The Secure Shell (SSH) protocol is commonly used for managing remote systems, ranging from a Raspberry Pi to a global fleet of servers. OpenSSH is the most popular implementation, while Dropbear is a smaller implementation that is found in some routers.
Wireshark has basic support for dissection of SSH protocol messages. However, most of the interesting details (commands, input/output, file transfers) are present in the encrypted fields. Tasks:
- Study the SSH specifications (see the references at SSH) with a focus on understanding message flow, the key exchange, and decryption.
- Build a mechanism to extract session secrets from OpenSSH, Dropbear, or your favorite SSH application into a text file.
- Modify the SSH dissector (epan/dissectors/packet-ssh.c) to support decryption using these secrets.
- Add support for dissection of the decrypted message structures.
If time permits, one could add even more functionaliy:
- Investigate the feasibility to implement "Follow Stream" for individual SSH channels, similar to "Follow TCP". This could be used to see the command input/output from an interactive session. This also affects the GUI.
- Work with other projects (libssh?) to upstream changes that make it easier to dump the secrets.
- Make it possible to embed these secrets in a pcapng capture file using the Decryption Secrets Block (example for TLS).
- Add support for various key exchange algorithms and ciphers supported in SSH.
Skills: You will learn about:
- Practical cryptography engineering.
- Development of a cross-platform application in C. Ideally on Linux or macOS, but Windows also works.

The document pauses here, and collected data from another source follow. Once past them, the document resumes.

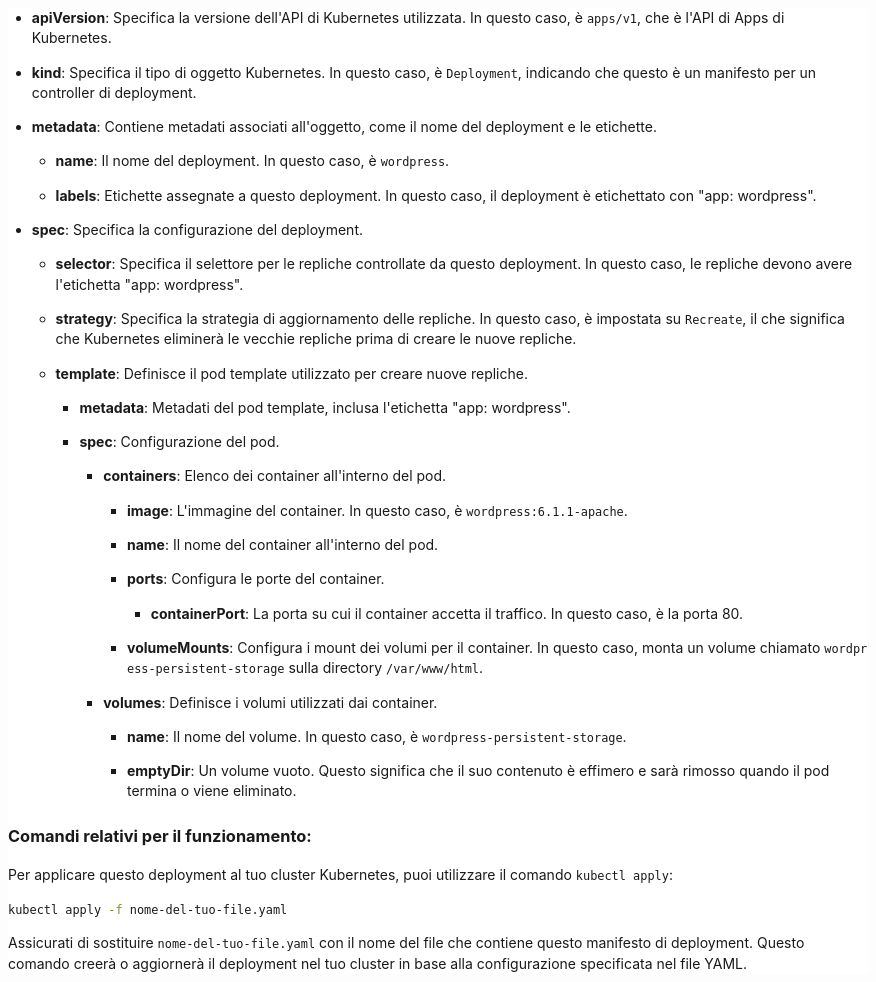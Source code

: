 - **apiVersion**: Specifica la versione dell'API di Kubernetes utilizzata. In questo caso, è `apps/v1`, che è l'API di Apps di Kubernetes.

- **kind**: Specifica il tipo di oggetto Kubernetes. In questo caso, è `Deployment`, indicando che questo è un manifesto per un controller di deployment.

- **metadata**: Contiene metadati associati all'oggetto, come il nome del deployment e le etichette.

  - **name**: Il nome del deployment. In questo caso, è `wordpress`.

  - **labels**: Etichette assegnate a questo deployment. In questo caso, il deployment è etichettato con "app: wordpress".

- **spec**: Specifica la configurazione del deployment.

  - **selector**: Specifica il selettore per le repliche controllate da questo deployment. In questo caso, le repliche devono avere l'etichetta "app: wordpress".

  - **strategy**: Specifica la strategia di aggiornamento delle repliche. In questo caso, è impostata su `Recreate`, il che significa che Kubernetes eliminerà le vecchie repliche prima di creare le nuove repliche.

  - **template**: Definisce il pod template utilizzato per creare nuove repliche.

    - **metadata**: Metadati del pod template, inclusa l'etichetta "app: wordpress".

    - **spec**: Configurazione del pod.

      - **containers**: Elenco dei container all'interno del pod.

        - **image**: L'immagine del container. In questo caso, è `wordpress:6.1.1-apache`.

        - **name**: Il nome del container all'interno del pod.

        - **ports**: Configura le porte del container.

          - **containerPort**: La porta su cui il container accetta il traffico. In questo caso, è la porta 80.

        - **volumeMounts**: Configura i mount dei volumi per il container. In questo caso, monta un volume chiamato `wordpress-persistent-storage` sulla directory `/var/www/html`.

      - **volumes**: Definisce i volumi utilizzati dai container.

        - **name**: Il nome del volume. In questo caso, è `wordpress-persistent-storage`.

        - **emptyDir**: Un volume vuoto. Questo significa che il suo contenuto è effimero e sarà rimosso quando il pod termina o viene eliminato.

### Comandi relativi per il funzionamento:

Per applicare questo deployment al tuo cluster Kubernetes, puoi utilizzare il comando `kubectl apply`:

```bash
kubectl apply -f nome-del-tuo-file.yaml
```

Assicurati di sostituire `nome-del-tuo-file.yaml` con il nome del file che contiene questo manifesto di deployment. Questo comando creerà o aggiornerà il deployment nel tuo cluster in base alla configurazione specificata nel file YAML.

- (Optional) GUI development in Qt (C++).
- Efficiently read internet standards.
- Extending or developing new protocol dissectors in Wireshark.
- Development workflow using Git and Gerrit Code Review.
- Continuous integration testing on multiple platforms (Travis CI, Buildbot, AppVeyor, Gitlab) and operating systems.
- (Optional) Use of tools that support development, including a debugger (GDB) and sanitizers (ASAN, UBSAN).